● Exercise prompt
From the first line of the listing below to the line containing "在单一模三余数类的轻值池中，每个实际值至多两份：", write out everything exactly. No pictures.

------

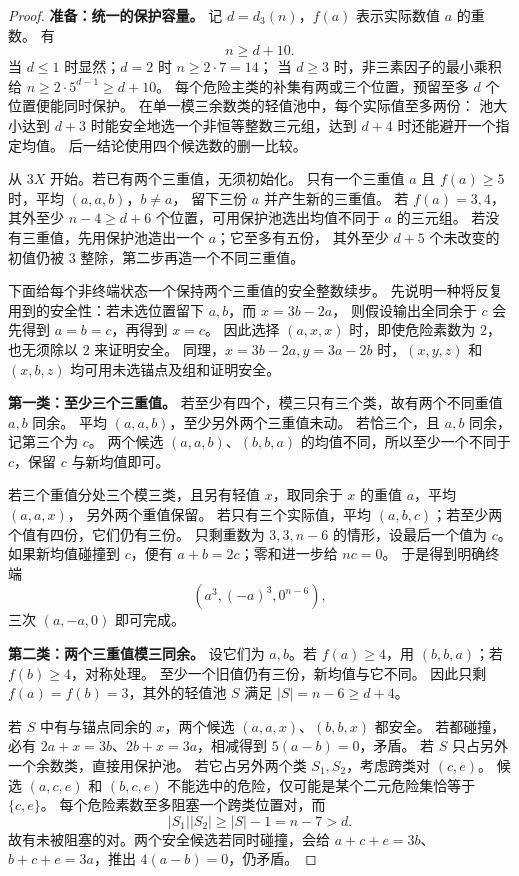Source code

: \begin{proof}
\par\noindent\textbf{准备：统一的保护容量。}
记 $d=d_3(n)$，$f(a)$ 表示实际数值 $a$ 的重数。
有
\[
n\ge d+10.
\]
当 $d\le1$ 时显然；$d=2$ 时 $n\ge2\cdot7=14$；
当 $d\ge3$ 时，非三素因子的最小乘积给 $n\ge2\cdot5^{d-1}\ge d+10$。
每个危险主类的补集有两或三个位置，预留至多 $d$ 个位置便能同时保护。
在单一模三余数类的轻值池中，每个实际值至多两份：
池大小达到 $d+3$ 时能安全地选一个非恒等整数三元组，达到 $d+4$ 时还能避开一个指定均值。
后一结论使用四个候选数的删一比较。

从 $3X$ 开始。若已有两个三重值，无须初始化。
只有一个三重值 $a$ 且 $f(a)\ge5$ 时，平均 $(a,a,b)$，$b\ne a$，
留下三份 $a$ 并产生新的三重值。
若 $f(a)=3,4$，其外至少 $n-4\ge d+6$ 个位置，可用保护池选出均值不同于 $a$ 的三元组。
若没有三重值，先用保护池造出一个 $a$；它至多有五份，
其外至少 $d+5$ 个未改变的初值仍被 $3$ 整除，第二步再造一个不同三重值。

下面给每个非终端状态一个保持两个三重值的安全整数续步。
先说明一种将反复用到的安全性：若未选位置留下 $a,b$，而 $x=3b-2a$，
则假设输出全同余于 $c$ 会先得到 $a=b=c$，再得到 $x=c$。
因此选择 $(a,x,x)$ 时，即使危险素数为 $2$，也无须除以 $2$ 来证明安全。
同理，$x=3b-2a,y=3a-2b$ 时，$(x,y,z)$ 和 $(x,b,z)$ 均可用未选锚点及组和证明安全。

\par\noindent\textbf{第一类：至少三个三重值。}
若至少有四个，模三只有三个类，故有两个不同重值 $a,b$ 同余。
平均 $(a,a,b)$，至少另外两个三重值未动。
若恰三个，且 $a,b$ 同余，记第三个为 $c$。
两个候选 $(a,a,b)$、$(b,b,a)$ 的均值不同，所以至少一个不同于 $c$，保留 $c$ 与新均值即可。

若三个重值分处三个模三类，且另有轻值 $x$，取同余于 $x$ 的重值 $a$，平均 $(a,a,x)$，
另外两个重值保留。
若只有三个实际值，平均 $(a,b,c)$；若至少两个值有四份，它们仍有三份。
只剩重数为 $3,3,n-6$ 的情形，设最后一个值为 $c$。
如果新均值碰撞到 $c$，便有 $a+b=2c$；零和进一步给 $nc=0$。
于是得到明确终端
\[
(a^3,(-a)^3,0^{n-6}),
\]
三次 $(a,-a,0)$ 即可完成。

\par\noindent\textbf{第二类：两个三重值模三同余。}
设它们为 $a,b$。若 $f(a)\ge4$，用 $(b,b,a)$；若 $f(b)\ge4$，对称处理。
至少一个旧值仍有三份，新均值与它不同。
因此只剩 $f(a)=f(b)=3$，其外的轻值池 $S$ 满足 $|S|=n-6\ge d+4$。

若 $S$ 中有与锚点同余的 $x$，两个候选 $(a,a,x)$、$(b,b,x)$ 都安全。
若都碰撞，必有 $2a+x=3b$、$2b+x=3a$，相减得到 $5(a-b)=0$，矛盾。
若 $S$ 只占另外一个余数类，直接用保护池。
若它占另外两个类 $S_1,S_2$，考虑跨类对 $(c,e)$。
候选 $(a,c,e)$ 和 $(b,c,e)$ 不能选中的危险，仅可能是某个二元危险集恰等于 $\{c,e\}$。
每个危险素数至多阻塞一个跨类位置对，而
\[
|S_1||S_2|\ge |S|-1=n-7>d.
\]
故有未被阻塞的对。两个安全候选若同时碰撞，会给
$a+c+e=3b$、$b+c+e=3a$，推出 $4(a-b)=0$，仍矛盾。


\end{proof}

------

● Written solution
Source code

: \begin{proof}
\par\noindent\textbf{准备：统一的保护容量。}
记 $d=d_3(n)$，$f(a)$ 表示实际数值 $a$ 的重数。
有
\[
n\ge d+10.
\]
当 $d\le1$ 时显然；$d=2$ 时 $n\ge2\cdot7=14$；
当 $d\ge3$ 时，非三素因子的最小乘积给 $n\ge2\cdot5^{d-1}\ge d+10$。
每个危险主类的补集有两或三个位置，预留至多 $d$ 个位置便能同时保护。
在单一模三余数类的轻值池中，每个实际值至多两份：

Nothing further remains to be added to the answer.